Data extracts section start

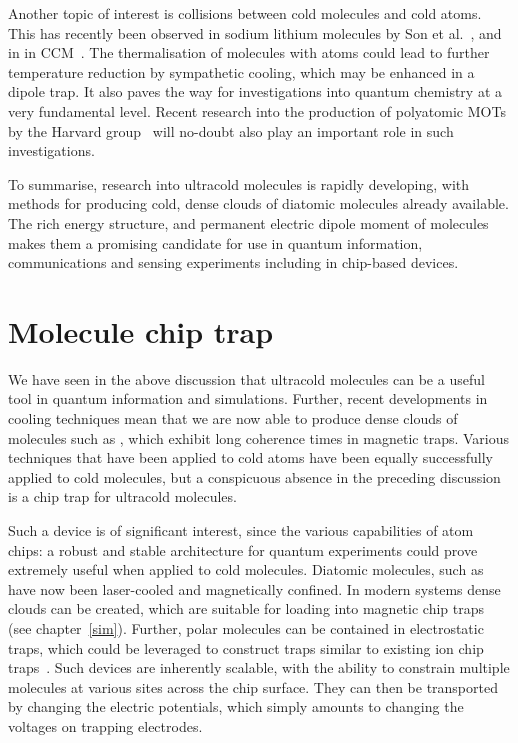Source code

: Another topic of interest is collisions between cold molecules and cold atoms.
This has recently been observed in sodium lithium molecules by Son et
al.~\cite{son2019collisional}, and in \CaF{} in CCM~\cite{Jurgilas2021,
JurgilasPRL_2021}. The thermalisation of molecules with atoms could lead to
further temperature reduction by sympathetic cooling, which may be enhanced in
a dipole trap. It also paves the way for investigations into quantum chemistry
at a very fundamental level. Recent research into the production of polyatomic
MOTs by the Harvard group~\cite{DoylePolyatomic2022} will no-doubt also play an
important role in such investigations.

To summarise, research into ultracold molecules is rapidly developing, with
methods for producing cold, dense clouds of diatomic molecules already
available. The rich energy structure, and permanent electric dipole moment of
molecules makes them a promising candidate for use in quantum information,
communications and sensing experiments including in chip-based devices.

\section{Molecule chip trap}

We have seen in the above discussion that ultracold molecules can be a useful
tool in quantum information and simulations. Further, recent developments in
cooling techniques mean that we are now able to produce dense clouds of
molecules such as \CaF{}, which exhibit long coherence times in magnetic traps.
Various techniques that have been applied to cold atoms have been equally
successfully applied to cold molecules, but a conspicuous absence in the
preceding discussion is a chip trap for ultracold molecules.

Such a device is of significant interest, since the various capabilities of
atom chips: a robust and stable architecture for quantum experiments could
prove extremely useful when applied to cold molecules. Diatomic molecules, such
as \CaF{} have now been laser-cooled and magnetically confined. In modern
systems dense clouds can be created, which are suitable for loading into
magnetic chip traps (see chapter~\ref{sim}). Further, polar molecules can be
contained in electrostatic traps, which could be leveraged to construct traps
similar to existing ion chip traps~\cite{Andre2006, Romaszko2020}. Such devices
are inherently scalable, with the ability to constrain multiple molecules at
various sites across the chip surface. They can then be transported by changing
the electric potentials, which simply amounts to changing the voltages on
trapping electrodes.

Data extracts section end

*Task to complete:* Take the stretch of lines above from the one containing "could lead to" through the one containing "successfully applied to" and repeat it exactly, adding no other line.

*Exercise solution:*
JurgilasPRL_2021}. The thermalisation of molecules with atoms could lead to
further temperature reduction by sympathetic cooling, which may be enhanced in
a dipole trap. It also paves the way for investigations into quantum chemistry
at a very fundamental level. Recent research into the production of polyatomic
MOTs by the Harvard group~\cite{DoylePolyatomic2022} will no-doubt also play an
important role in such investigations.

To summarise, research into ultracold molecules is rapidly developing, with
methods for producing cold, dense clouds of diatomic molecules already
available. The rich energy structure, and permanent electric dipole moment of
molecules makes them a promising candidate for use in quantum information,
communications and sensing experiments including in chip-based devices.

\section{Molecule chip trap}

We have seen in the above discussion that ultracold molecules can be a useful
tool in quantum information and simulations. Further, recent developments in
cooling techniques mean that we are now able to produce dense clouds of
molecules such as \CaF{}, which exhibit long coherence times in magnetic traps.
Various techniques that have been applied to cold atoms have been equally
successfully applied to cold molecules, but a conspicuous absence in the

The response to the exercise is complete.